Jerusalem Journal # 207

 In Jerusalem Journal

Part 2 of “A Story of Forgiveness”

How do you choose final words to speak across thousands of miles to a former husband on his deathbed? There had not been one word of contact with Bill since the 1998 Domestic Violence Injunction went into effect, lest it become void. Over those twenty-four years, the words from the Bible, “In so far as it depends on you, be at peace with all men,” loomed as an impossibility for me. Here was my moment of decision. “Yes,” I said hesitatingly to my daughter’s invitation, “I will speak with him.” That day, I chose peace as Lauren held her phone to her father’s ear, and I began. “Thank you for our two daughters who have cared for me and given me such joy. Thank you for everything we experienced in our marriage, good and bad, that has brought me to my destiny in Israel. Lastly, I forgive you. I’ve told you before, but I want these to be the final words you hear me say. I forgive you.” Closure. At peace. Shalom. Life-support machines went silent hours later. Cremation followed.
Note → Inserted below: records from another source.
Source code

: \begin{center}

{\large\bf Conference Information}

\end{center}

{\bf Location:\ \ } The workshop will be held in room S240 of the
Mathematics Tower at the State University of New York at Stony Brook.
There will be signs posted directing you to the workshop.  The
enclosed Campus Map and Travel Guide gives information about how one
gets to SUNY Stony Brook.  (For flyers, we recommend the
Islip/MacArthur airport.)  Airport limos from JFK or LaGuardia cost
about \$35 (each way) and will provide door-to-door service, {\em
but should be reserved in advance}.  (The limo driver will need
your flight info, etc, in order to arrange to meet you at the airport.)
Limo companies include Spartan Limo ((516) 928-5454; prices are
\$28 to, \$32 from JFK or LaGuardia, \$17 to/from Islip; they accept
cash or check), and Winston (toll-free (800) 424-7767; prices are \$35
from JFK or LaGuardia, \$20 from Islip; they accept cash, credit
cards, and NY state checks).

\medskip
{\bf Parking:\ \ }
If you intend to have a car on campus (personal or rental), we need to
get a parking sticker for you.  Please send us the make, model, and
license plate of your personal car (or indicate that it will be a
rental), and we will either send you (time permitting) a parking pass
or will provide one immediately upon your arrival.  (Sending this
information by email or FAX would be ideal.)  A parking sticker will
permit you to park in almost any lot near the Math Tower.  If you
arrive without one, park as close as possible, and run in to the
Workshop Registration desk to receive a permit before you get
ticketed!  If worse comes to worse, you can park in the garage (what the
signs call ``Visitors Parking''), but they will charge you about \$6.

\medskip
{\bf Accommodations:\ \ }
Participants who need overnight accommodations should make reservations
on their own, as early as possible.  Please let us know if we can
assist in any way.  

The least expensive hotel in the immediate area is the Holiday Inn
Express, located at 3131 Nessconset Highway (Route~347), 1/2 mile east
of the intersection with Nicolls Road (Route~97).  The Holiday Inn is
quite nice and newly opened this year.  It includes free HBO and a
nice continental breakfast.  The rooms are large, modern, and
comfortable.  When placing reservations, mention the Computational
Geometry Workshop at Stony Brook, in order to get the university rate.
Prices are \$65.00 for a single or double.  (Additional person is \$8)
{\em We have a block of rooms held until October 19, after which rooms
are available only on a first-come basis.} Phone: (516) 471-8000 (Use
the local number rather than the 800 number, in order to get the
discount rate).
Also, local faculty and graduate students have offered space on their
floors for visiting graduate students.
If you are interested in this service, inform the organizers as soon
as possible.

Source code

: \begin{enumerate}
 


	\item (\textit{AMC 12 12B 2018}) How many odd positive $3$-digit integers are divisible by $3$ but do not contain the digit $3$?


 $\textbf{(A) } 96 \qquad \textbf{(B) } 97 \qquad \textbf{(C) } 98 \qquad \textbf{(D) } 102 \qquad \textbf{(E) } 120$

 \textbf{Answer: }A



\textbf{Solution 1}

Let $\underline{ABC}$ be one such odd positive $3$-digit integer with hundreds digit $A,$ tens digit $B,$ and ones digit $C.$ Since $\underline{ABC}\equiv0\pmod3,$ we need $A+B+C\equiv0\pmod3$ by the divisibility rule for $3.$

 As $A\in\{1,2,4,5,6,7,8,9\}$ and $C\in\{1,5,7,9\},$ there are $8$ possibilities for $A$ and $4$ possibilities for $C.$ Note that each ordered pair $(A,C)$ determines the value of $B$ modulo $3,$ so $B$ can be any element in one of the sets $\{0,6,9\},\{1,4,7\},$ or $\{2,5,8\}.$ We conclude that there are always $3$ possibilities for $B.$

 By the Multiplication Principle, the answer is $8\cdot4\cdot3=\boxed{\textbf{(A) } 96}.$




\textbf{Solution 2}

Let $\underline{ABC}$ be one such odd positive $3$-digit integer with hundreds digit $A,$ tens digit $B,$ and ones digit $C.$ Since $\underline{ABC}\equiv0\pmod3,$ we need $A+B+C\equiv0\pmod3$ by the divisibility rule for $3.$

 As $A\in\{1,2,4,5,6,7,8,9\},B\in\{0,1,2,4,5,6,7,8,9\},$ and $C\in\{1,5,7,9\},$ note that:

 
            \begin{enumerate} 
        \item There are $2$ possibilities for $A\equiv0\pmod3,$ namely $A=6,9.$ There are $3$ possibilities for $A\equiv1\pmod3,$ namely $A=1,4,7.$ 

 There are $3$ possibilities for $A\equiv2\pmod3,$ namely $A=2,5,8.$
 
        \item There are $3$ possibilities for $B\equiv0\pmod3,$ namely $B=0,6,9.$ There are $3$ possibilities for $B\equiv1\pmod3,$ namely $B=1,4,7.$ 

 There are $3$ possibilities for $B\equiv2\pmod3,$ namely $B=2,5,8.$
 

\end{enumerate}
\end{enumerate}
Days later, there was another phone call. Since Bill had never fulfilled his dream to return to Israel, the girls suggested bringing his ashes and scattering them here on the Via Dolorosa. “No way!” I barked back. “How could you do that to me? I don’t want to leave my building and think about his ashes on the cobblestones!” I was boiling. It was a Sunday afternoon, and I turned on my congregation’s livestream to watch while being able to do some jogging during the worship songs. That could get my blood pressure down! Singers began with the refrain, “Every high thing must come down, every stronghold shall be broken.” I sang along while I jogged, repeating the phrases. A realization cut through the scar tissue on my heart like the scalpel of a trained surgeon. “I have a stronghold of fear,” I spoke aloud to the heavens. God broke my fear that day. I didn’t have to be afraid anymore. Bill couldn’t hurt or harass me.

Gary handcrafted these rusty shackles for a play he once directed.

Weeks later, an idea came to me that I didn’t generate, but it seemed so very right. It was a God-idea that would allow me to fulfill both vows I made before God and to Bill in 1974. I called my daughters and told them I wanted them to bring their father’s ashes to Israel, and we would dig a little hole at the foot of my future grave on Mt. Zion.

This past May, I packed my suitcases to return to Israel after more than a year of visa exile. Heart changes were stirring, and I now wanted the PRIVILEGE of bringing and burying some of the ashes before more time passed. Donning latex gloves, I pulled the box off the shelf in my daughter Lanna’s home, laid my hands on the words, “William Ray Daniel, Jr., Cremation Society of Tampa, Florida,” and prayed. “Thank You, Lord, for the gift of Bill in my life, for our daughters and their children. Let my grandchildren learn that people change and marriages don’t always survive, but You desire forgiveness and bringing beauty from ashes. Thank You for all the pain You brought me through in marriage. Thank You that You have inspired me with a way to pay my vows and be at peace.”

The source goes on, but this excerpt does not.